Gabriel: Na sua opinião, quais competências e conhecimentos o profissional de Comunicação Organizacional deve aprimorar para evitar que o campo profissional esteja conectado apenas a aspectos técnicos e gerenciais?
Ivone: O que diferencia o profissional é o conhecimento que ele tem, muito mais que suas competências. Como eu entendo a área de Comunicação Organizacional como uma área dinâmica, porque ela trabalha com as interações, deixo de lado essa coisa da competência porque é uma exigência da gestão, da gerência e da administração, e o profissional de Comunicação Organizacional, para se distinguir dos outros, ele deve ter conhecimento, embasamento e fundamentos para justificar um posicionamento ou uma proposta de trabalho. Acho que o grande problema hoje da área de Comunicação Organizacional é a falta de conhecimento dos profissionais sobre o campo da comunicação, em entendê-la como um processo de interação, em que pessoas com desejos, expectativas e interesses estão envolvidas e possuem condições de interferir nos processos das organizações. Para isso, outros campos darão respaldo para entender a organização e a sociedade. Muitas vezes, o profissional busca somente na Administração o respaldo. Para entender esse processo todo, o profissional deve ter conhecimento de Sociologia, da linguagem, do discurso, da disputa de sentidos. Ele tem que entender também as questões simbólicas que passam por esse processo de interação entre as organizações e seus interlocutores.

Gabriel: A produção acadêmica do campo da Comunicação Organizacional, no Brasil, tem conseguido acompanhar e analisar as rápidas mudanças que ocorrem no capitalismo global?
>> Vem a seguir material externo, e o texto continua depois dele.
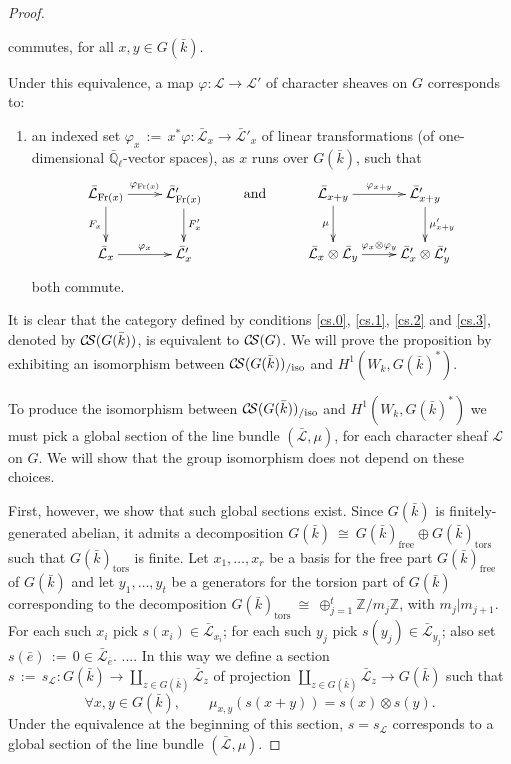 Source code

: \documentclass[11pt]{amsart}
\makeatletter
\theoremstyle{plain}
\theoremstyle{definition}
\theoremstyle{remark}
\newcommand{\ZZ}{{\mathbb{Z}}}
\newcommand{\EE}{\mathbb{\bar Q}_\ell}
\newcommand{\bFq}{\bar{k}}
\newcommand{\Fq}{k}
\newcommand{\Frob}{{\operatorname{Fr}}}
\newcommand{\cdef}[1]{{{\color{cyan}#1}\index{#1}}}
\newcommand{\ceq}{{\, :=\, }}
\newcommand{\iso}{{\ \cong\ }}
\newcommand{\cs}[1]{{\mathcal{#1}}}
\newcommand{\gcs}[1]{{\mathcal{\bar #1}}}
\newcommand{\CS}{{\mathcal{C\hskip-1.8pt S}}}
\newcommand{\labitem}[2]{%
\def\@itemlabel{\textbf{#1}}
\item
\def\@currentlabel{#1}\label{#2}}
\newcommand\Clifton[1]{\marginpar{\smaller\smaller CC: #1}}
\makeatother
\begin{document}
\begin{proof}
\begin{enumerate}
\[{}
\]
commutes, for all $x,y\in G(\bFq)$.
\end{enumerate}
Under this equivalence, a map $\varphi : \cs{L} \to \cs{L'}$ of character sheaves on $G$ corresponds to:
\begin{enumerate}
\labitem{(cs.3)}{cs.3} an indexed set $\varphi_x \ceq x^*\varphi: \gcs{L}_x \to \gcs{L'}_x$ of linear transformations (of one-dimensional $\EE$-vector spaces), as $x$ runs over $G(\bFq)$, such that
\[
\xymatrix{
\ar[d]_{F_x} \gcs{L}_{\Frob(x)} \ar[r]^{\varphi_{\Frob(x)}} & \ar[d]^{F_x'} \gcs{L'}_{\Frob(x)} &\text{and}& \ar[d]_{\mu} \gcs{L}_{x+y} \ar[r]^{\varphi_{x+y}} & \ar[d]^{\mu'_{x+y}} \gcs{L'}_{x+y} \\
\gcs{L}_x \ar[r]^{\varphi_x} & \gcs{L'}_x && \gcs{L}_x\otimes\gcs{L}_y \ar[r]^{\varphi_x\otimes \varphi_y} & \gcs{L'}_x \otimes \gcs{L'}_y\\
}
\]
both commute.
\end{enumerate}
It is clear that the category defined by conditions \ref{cs.0}, \ref{cs.1}, \ref{cs.2} and \ref{cs.3}, denoted by \cdef{$\CS(G(\bFq))$}, is equivalent to $\CS(G)$. We will prove the proposition by exhibiting an isomorphism between $\CS(G(\bFq))_{/\text{iso}}$ and $H^1(W_{\Fq}, G(\bFq)^*)$.

To produce the isomorphism between $\CS(G(\bFq))_{/\text{iso}}$ and $H^1(W_{\Fq}, G(\bFq)^*)$ we must pick a global section of the line bundle $(\gcs{L},\mu)$, for each character sheaf $\cs{L}$ on $G$. We will show that the group isomorphism does not depend on these choices. 

First, however, we show that such global sections exist.
Since $G(\bFq)$ is finitely-generated abelian, it admits a decomposition $G(\bFq) \iso G(\bFq)_\text{free} \oplus G(\bFq)_\text{tors}$ such that $G(\bFq)_\text{tors}$ is finite.
Let $x_1, \ldots , x_r$ be a basis for the free part $G(\bFq)_\text{free}$ of $G(\bFq)$ and let $y_1, \ldots , y_t$ be a generators for the torsion part of $G(\bFq)$ corresponding to the decomposition $G(\bFq)_\text{tors} \iso \oplus_{j=1}^t \ZZ/m_j\ZZ$, with $m_j \vert m_{j+1}$. For each such $x_i$ pick $s(x_i)\in \gcs{L}_{x_i}$; for each such $y_j$ pick $s(y_j) \in \gcs{L}_{y_j}$; also set $s({\bar e}) \ceq 0 \in \gcs{L}_{\bar e}$. .... \Clifton{I'll finish this later.} In this way we define a section $s \ceq s_\cs{L} : G(\bFq) \to \coprod_{z\in G(\bFq)} \gcs{L}_z$ of projection $\coprod_{z\in G(\bFq)} \gcs{L}_z \to G(\bFq)$ such that 
\begin{equation}\label{section}
\forall x,y \in G(\bFq), \qquad \mu_{x,y}(s(x+y)) = s(x)\otimes s(y).
\end{equation}
Under the equivalence at the beginning of this section, $s = s_\cs{L}$ corresponds to a global section of the line bundle $(\gcs{L},\mu)$.


\end{proof}
\end{document}
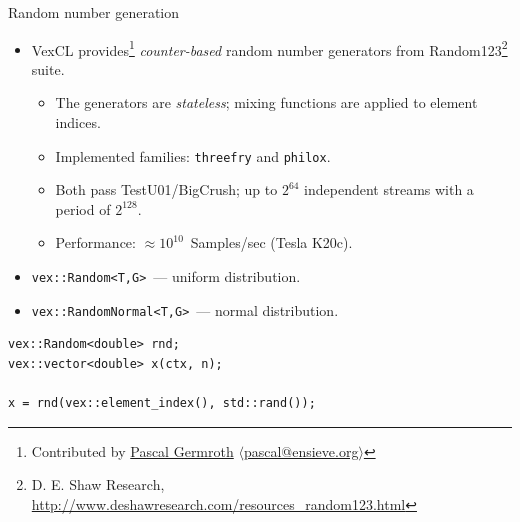 \documentclass[@BEAMER_OPTIONS@]{beamer}
\newcommand{\code}[1]{\lstinline|#1|}
\begin{document}
\begin{frame}[fragile]{Random number generation}
    \begin{itemize}
        \item VexCL provides\footnote{Contributed by
            \href{https://github.com/neapel}{Pascal Germroth}
            $\langle$\href{mailto:pascal@ensieve.org}{pascal@ensieve.org}$\rangle$}
            \emph{counter-based} random number generators from
            Random123\footnote{D. E. Shaw Research,
                \href{http://www.deshawresearch.com/resources\_random123.html}{http://www.deshawresearch.com/resources\_random123.html}}
            suite.
            \vspace{-0.5\baselineskip}
            \begin{itemize}
                \item The generators are \emph{stateless}; mixing functions are
                    applied to element indices.
                \item Implemented families: \code{threefry} and \code{philox}.
                \item Both pass TestU01/BigCrush; up to \alert{$2^{64}$}
                    independent streams with a period of \alert{$2^{128}$}.
                \item Performance: \alert{$\approx 10^{10}$}~Samples/sec (Tesla
                    K20c).
            \end{itemize}
        \item \code{vex::Random<T,G>}~--- uniform distribution.
        \item \code{vex::RandomNormal<T,G>}~--- normal distribution.
    \end{itemize}
    \begin{exampleblock}{}
        \begin{lstlisting}
vex::Random<double> rnd;
vex::vector<double> x(ctx, n);

x = rnd(vex::element_index(), std::rand());
        \end{lstlisting}
    \end{exampleblock}
\end{frame}

\end{document}
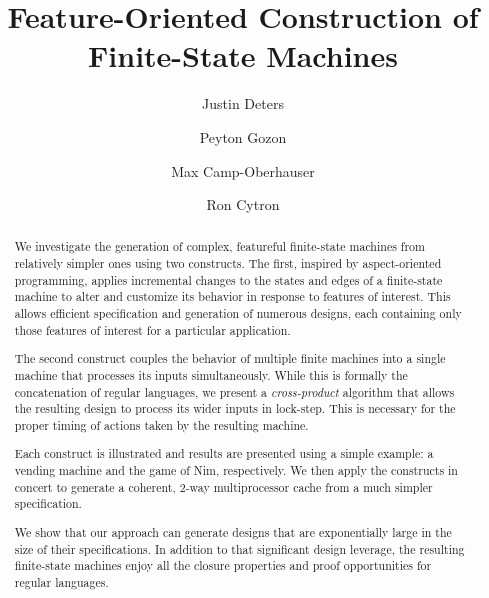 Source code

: \documentclass[sigplan,anonymous,review]{acmart}
\begin{document}
\title{Feature-Oriented Construction of Finite-State Machines}

\author{Justin Deters}

\author{Peyton Gozon}

\author{Max Camp-Oberhauser}

\author{Ron Cytron}


\renewcommand{\shortauthors}{Deters et al.}

\begin{abstract}
We investigate the generation of complex, featureful finite-state machines from relatively simpler ones using two constructs.  The first, inspired by aspect-oriented programming, applies incremental changes to the states and edges of a finite-state machine to alter and customize its behavior in response to features of interest.   This allows efficient specification and generation of numerous designs, each containing only those features of interest for a particular application.

The second construct couples the behavior of multiple finite machines into a single machine that processes its inputs simultaneously.  While this is formally the concatenation of regular languages, we present a \emph{cross-product} algorithm that allows the resulting design to process its wider inputs in lock-step.  This is necessary for the proper timing of actions taken by the resulting machine. 

Each construct is illustrated and results are presented using a simple example:  a vending machine and the game of Nim, respectively.  We then apply the constructs in concert to generate a coherent, 2-way multiprocessor cache from a much simpler specification.

We show that our approach can generate designs that are exponentially large in the size of their specifications.  In addition to that significant design leverage, the resulting finite-state machines enjoy all the closure properties and proof opportunities for regular languages.
\end{abstract}
\end{document}
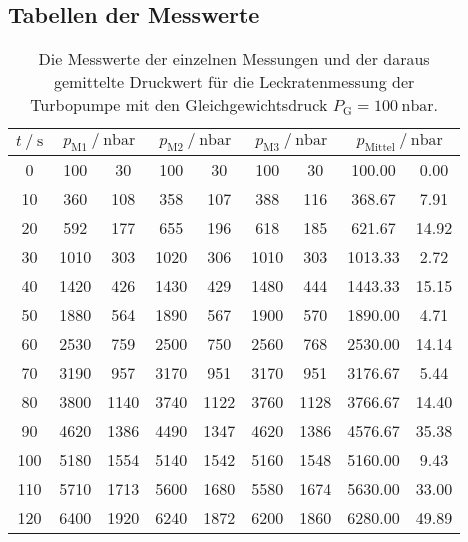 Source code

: \subsection{Tabellen der Messwerte}

\begin{table}[h]
    \centering
    \caption{Die Messwerte der einzelnen Messungen und der daraus gemittelte Druckwert für die Leckratenmessung der Turbopumpe mit den Gleichgewichtsdruck $P_\text{G} = \SI{100}{\nano\bar}$.}
    \label{tab:turbo_leck_1}
    \begin{tabular}{S[table-format=3.0] S @{${}\pm{}$} S S @{${}\pm{}$} S S @{${}\pm{}$} S S[table-format=4.2] @{${}\pm{}$} S[table-format=2.2]}
    \toprule
    {$t \mathbin{/} \si{\second} $} &  &  &  &  \\
       &  100 &   30 &  100 &   30 &  100 &   30 &  100.00 &  0.00 \\
    10  &  360 &  108 &  358 &  107 &  388 &  116 &  368.67 &  7.91 \\
    20  &  592 &  177 &  655 &  196 &  618 &  185 &  621.67 & 14.92 \\
    30  & 1010 &  303 & 1020 &  306 & 1010 &  303 & 1013.33 &  2.72 \\
    40  & 1420 &  426 & 1430 &  429 & 1480 &  444 & 1443.33 & 15.15 \\
    50  & 1880 &  564 & 1890 &  567 & 1900 &  570 & 1890.00 &  4.71 \\
    60  & 2530 &  759 & 2500 &  750 & 2560 &  768 & 2530.00 & 14.14 \\
    70  & 3190 &  957 & 3170 &  951 & 3170 &  951 & 3176.67 &  5.44 \\
    80  & 3800 & 1140 & 3740 & 1122 & 3760 & 1128 & 3766.67 & 14.40 \\
    90  & 4620 & 1386 & 4490 & 1347 & 4620 & 1386 & 4576.67 & 35.38 \\
    100 & 5180 & 1554 & 5140 & 1542 & 5160 & 1548 & 5160.00 &  9.43 \\
    110 & 5710 & 1713 & 5600 & 1680 & 5580 & 1674 & 5630.00 & 33.00 \\
    120 & 6400 & 1920 & 6240 & 1872 & 6200 & 1860 & 6280.00 & 49.89 \\
    \bottomrule
    \end{tabular}
  \end{table}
Ivone: Olha, hoje, se você fizer um levantamento dos trabalhos, das dissertações, das apresentações de doutorados e dos artigos apresentados em congressos, você vê que há pesquisadores, professores e estudiosos que estão atentos a todas essas mudanças. Então, por exemplo, a questão das mídias digitais, das minorias, da inclusão social têm sido discutidas. Há também muitos trabalhos estudando essas novas formas de organizações consequentes do capitalismo neoliberal, que são as startups, que têm toda essa linguagem diferente de independência do trabalhador, do envolvimento do trabalhador com a empresa e a autonomia do trabalhador, mas que é uma forma de mascarar uma relação capital-trabalho em que metas devem ser cumpridas e que demanda mais tempo para cumprir essas metas estabelecidas. Para mim, hoje, a área de Comunicação Organizacional avançou e está percebendo, estudando e refletindo sobre as temáticas que afloraram nessa fase do capitalismo neoliberal.

Entrevista, via Skype, em 26 de agosto de 2018.